Just in case you haven’t explored the Great Golden Word of “No”, below are some RED FLAGS that should alert you to a bad future client experience:
- Haste (makes waste): The potential client sends out an SOS distress call (“I need you to do this for me right away!!!”) before establishing a business relationship, asking anything about your expertise level, or even your rates. There’s an underlying assumption that you will (a) want/need the work at (b) any rate they’re willing to pay and (c) can get the work done in 24 hours or less. Just because they are in a hurry to finish their badly organized project, somehow, their issue is now your issue.

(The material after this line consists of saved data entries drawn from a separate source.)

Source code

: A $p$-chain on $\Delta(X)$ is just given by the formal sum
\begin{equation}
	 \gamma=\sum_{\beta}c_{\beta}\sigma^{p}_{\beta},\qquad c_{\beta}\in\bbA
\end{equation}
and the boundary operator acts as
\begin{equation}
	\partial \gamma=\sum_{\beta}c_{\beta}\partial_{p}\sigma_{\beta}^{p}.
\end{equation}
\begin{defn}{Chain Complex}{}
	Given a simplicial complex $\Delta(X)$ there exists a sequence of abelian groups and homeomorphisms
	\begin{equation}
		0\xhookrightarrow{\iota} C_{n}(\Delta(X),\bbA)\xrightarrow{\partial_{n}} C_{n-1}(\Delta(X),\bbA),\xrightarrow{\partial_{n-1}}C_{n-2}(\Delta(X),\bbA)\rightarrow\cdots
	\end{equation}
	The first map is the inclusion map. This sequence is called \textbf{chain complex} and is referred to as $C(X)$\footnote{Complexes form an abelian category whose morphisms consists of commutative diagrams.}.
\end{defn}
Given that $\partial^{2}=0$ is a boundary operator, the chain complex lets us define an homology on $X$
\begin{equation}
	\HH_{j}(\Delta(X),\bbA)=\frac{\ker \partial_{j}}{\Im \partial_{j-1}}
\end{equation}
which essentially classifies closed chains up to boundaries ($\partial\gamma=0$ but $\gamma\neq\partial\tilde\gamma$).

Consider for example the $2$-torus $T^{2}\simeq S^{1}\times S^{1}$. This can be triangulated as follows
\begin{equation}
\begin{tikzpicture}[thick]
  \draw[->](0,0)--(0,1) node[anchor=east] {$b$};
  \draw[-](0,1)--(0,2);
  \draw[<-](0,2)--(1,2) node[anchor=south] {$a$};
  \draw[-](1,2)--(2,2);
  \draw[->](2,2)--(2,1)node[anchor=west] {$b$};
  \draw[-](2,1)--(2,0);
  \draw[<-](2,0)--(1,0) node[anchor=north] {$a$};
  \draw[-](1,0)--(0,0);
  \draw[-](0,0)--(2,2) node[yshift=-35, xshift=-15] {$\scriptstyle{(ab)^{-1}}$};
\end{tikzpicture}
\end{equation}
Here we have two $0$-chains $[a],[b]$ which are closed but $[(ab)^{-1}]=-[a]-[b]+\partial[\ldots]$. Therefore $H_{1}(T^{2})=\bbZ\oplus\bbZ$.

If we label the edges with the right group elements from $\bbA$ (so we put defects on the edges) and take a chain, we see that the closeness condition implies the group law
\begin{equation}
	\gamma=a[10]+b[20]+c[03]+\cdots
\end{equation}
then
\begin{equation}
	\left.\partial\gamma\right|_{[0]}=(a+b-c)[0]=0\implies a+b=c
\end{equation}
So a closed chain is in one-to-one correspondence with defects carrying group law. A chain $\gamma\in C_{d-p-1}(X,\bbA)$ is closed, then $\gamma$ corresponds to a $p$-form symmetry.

- Haughty Tone: Always avoid the client who thinks that their insignificant pile of greenbacks should fascinate you to the point of accepting a bad job offer. “But I’m paying!” really means, “You’re probably so broke that you have to accept my rates that would maybe be acceptable in the Philippines.” Sorry, no I don’t have to accept your rates, especially if you are
- Requiring Uber-Expertise at Rock-Bottom Rates. This is Red Flag Ultimo Uno. Never, never, never accept a client who wants you to have a PhD plus 10 years’ experience in (whatever) field but wants to pay as if you’re a homeless person. This scenario is very common on contract job sites such as Freelancer.com, Upwork.com, Fiverr, etc. I’m a bargain-hunter too, but there are limits, and someone implying that my work is only worth rock-bottom rates has just qualified for the Jerk Award. Don’t insult the years that I’ve put into education and business by equating my work to the price of a McDonald’s Happy Meal. Get real!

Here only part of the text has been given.